Concordia of the South Hills — formerly, the B’nai B’rith-sponsored Covenant at South Hills — broke ground last week on a 3,000 square feet expansion to its Health Center.
Concordia Lutheran Ministries, the parent company of Concordia of the South Hills, purchased the Mt. Lebanon senior living facility for $15 million in 2009, after the Covenant filed for bankruptcy.
“Our mission is to serve people, and God has blessed us with the opportunity to expand,” said Keith Frndak, president and CEO of Concordia Lutheran Ministries. “We continue to work to serve more and to serve better.”
The expansion will add a therapy gym to enhance the care provided to the skilled nursing patients, according to Concordia of the South Hill’s CEO, Brian Hortert.

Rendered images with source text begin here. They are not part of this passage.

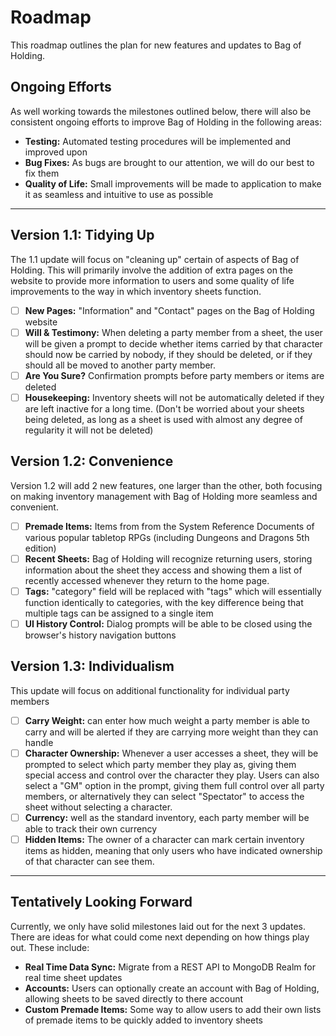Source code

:# Roadmap

This roadmap outlines the plan for new features and updates to Bag of Holding.

## Ongoing Efforts

As well working towards the milestones outlined below, there will also be consistent ongoing efforts to improve Bag of Holding in the following areas:

- **Testing:** Automated testing procedures will be implemented and improved upon
- **Bug Fixes:** As bugs are brought to our attention, we will do our best to fix them
- **Quality of Life:** Small improvements will be made to application to make it as seamless and intuitive to use as possible

---

## Version 1.1: Tidying Up

The 1.1 update will focus on "cleaning up" certain of aspects of Bag of Holding. This will primarily involve the addition of extra pages on the website to provide more information to users and some quality of life improvements to the way in which inventory sheets function.

- [ ] **New Pages:** "Information" and "Contact" pages on the Bag of Holding website
- [ ] **Will & Testimony:** When deleting a party member from a sheet, the user will be given a prompt to decide whether items carried by that character should now be carried by nobody, if they should be deleted, or if they should all be moved to another party member.
- [ ] **Are You Sure?** Confirmation prompts before party members or items are deleted
- [ ] **Housekeeping:** Inventory sheets will not be automatically deleted if they are left inactive for a long time. (Don't be worried about your sheets being deleted, as long as a sheet is used with almost any degree of regularity it will not be deleted)

<!-- If implementing PWA features turns out to be relatively easy, it can go here or in 1.2 -->

## Version 1.2: Convenience

Version 1.2 will add 2 new features, one larger than the other, both focusing on making inventory management with Bag of Holding more seamless and convenient.

- [ ] **Premade Items:** Items from from the System Reference Documents of various popular tabletop RPGs (including Dungeons and Dragons 5th edition)
- [ ] **Recent Sheets:** Bag of Holding will recognize returning users, storing information about the sheet they access and showing them a list of recently accessed whenever they return to the home page.
- [ ] **Tags:** "category" field will be replaced with "tags" which will essentially function identically to categories, with the key difference being that multiple tags can be assigned to a single item
- [ ] **UI History Control:** Dialog prompts will be able to be closed using the browser's history navigation buttons

## Version 1.3: Individualism

This update will focus on additional functionality for individual party members

- [ ] **Carry Weight:** can enter how much weight a party member is able to carry and will be alerted if they are carrying more weight than they can handle
- [ ] **Character Ownership:** Whenever a user accesses a sheet, they will be prompted to select which party member they play as, giving them special access and control over the character they play. Users can also select a "GM" option in the prompt, giving them full control over all party members, or alternatively they can select "Spectator" to access the sheet without selecting a character.
- [ ] **Currency:** well as the standard inventory, each party member will be able to track their own currency
- [ ] **Hidden Items:** The owner of a character can mark certain inventory items as hidden, meaning that only users who have indicated ownership of that character can see them.

---

## Tentatively Looking Forward

Currently, we only have solid milestones laid out for the next 3 updates. There are ideas for what could come next depending on how things play out. These include:

- **Real Time Data Sync:** Migrate from a REST API to MongoDB Realm for real time sheet updates
- **Accounts:** Users can optionally create an account with Bag of Holding, allowing sheets to be saved directly to there account
- **Custom Premade Items:** Some way to allow users to add their own lists of premade items to be quickly added to inventory sheets 
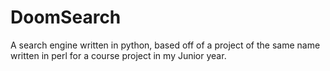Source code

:DoomSearch
==========

A search engine written in python, based off of a project of the same name written in perl for a course project in my Junior year.
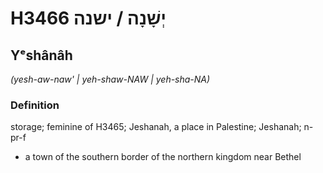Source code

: # H3466 יְשָׁנָה / ישנה

## Yᵉshânâh

_(yesh-aw-naw' | yeh-shaw-NAW | yeh-sha-NA)_

### Definition

storage; feminine of H3465; Jeshanah, a place in Palestine; Jeshanah; n-pr-f

- a town of the southern border of the northern kingdom near Bethel
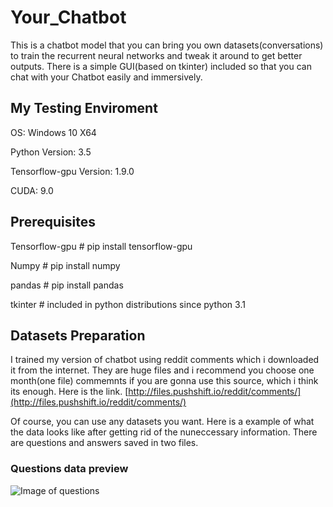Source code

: # Your_Chatbot

This is a chatbot model that you can bring you own datasets(conversations) to train the recurrent neural networks and tweak it around to get better outputs. There is a simple GUI(based on tkinter) included so that you can chat with your Chatbot easily and immersively.

## My Testing Enviroment

OS: Windows 10 X64

Python Version: 3.5

Tensorflow-gpu Version: 1.9.0

CUDA: 9.0

## Prerequisites

Tensorflow-gpu   # pip install tensorflow-gpu

Numpy            # pip install numpy  

pandas           # pip install pandas

tkinter          # included in python distributions since python 3.1

## Datasets Preparation

I trained my version of chatbot using reddit comments which i downloaded it from the internet. They are huge files and i recommend you choose one month(one file) commemnts if you are gonna use this source, which i think its enough. 
Here is the link. [http://files.pushshift.io/reddit/comments/](http://files.pushshift.io/reddit/comments/)

Of course, you can use any datasets you want. Here is a example of what the data looks like after getting rid of the nuneccessary information. There are questions and answers saved in two files.

### Questions data preview

![Image of questions](https://github.com/zhaohehe520/Your_Chatbot/readme_pics/questions.jpg)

“We will have all new equipment, including flat screens TVs on the walls in the gyms,” Hortert said. “We will also be updating the nurses’ stations, and providing touch screens for the nurses to access the electronic records.”
The two-level therapy gym will allow for improved communication between therapists and nurses, and will provide more convenient access for short-term rehab patients, he said.
New bedroom furniture and other general upgrades for the 46 skilled nursing units are also in the works.
The goal is to have the addition completed by the end of April 2012.
In addition to the skilled nursing component, the facility consists of 126 one- and two-bedroom independent living apartments, 48 personal care and 12 memory-support units. The facility serves about 30 short-term rehab patients per day in its health center.
“The expansion is a great testament to the staff, and the way we’ve been seen in the community,” Hortert said.
In just two years, Concordia Lutheran Ministries has transformed the previously bankrupt facility into a thriving, senior community, with only one vacancy among its independent living units; it was operating at less than 40 percent occupancy in 2009 when it was sponsored by B’nai B’rith.
Hortert believes a change in the facility’s rate structure contributed to its turnaround.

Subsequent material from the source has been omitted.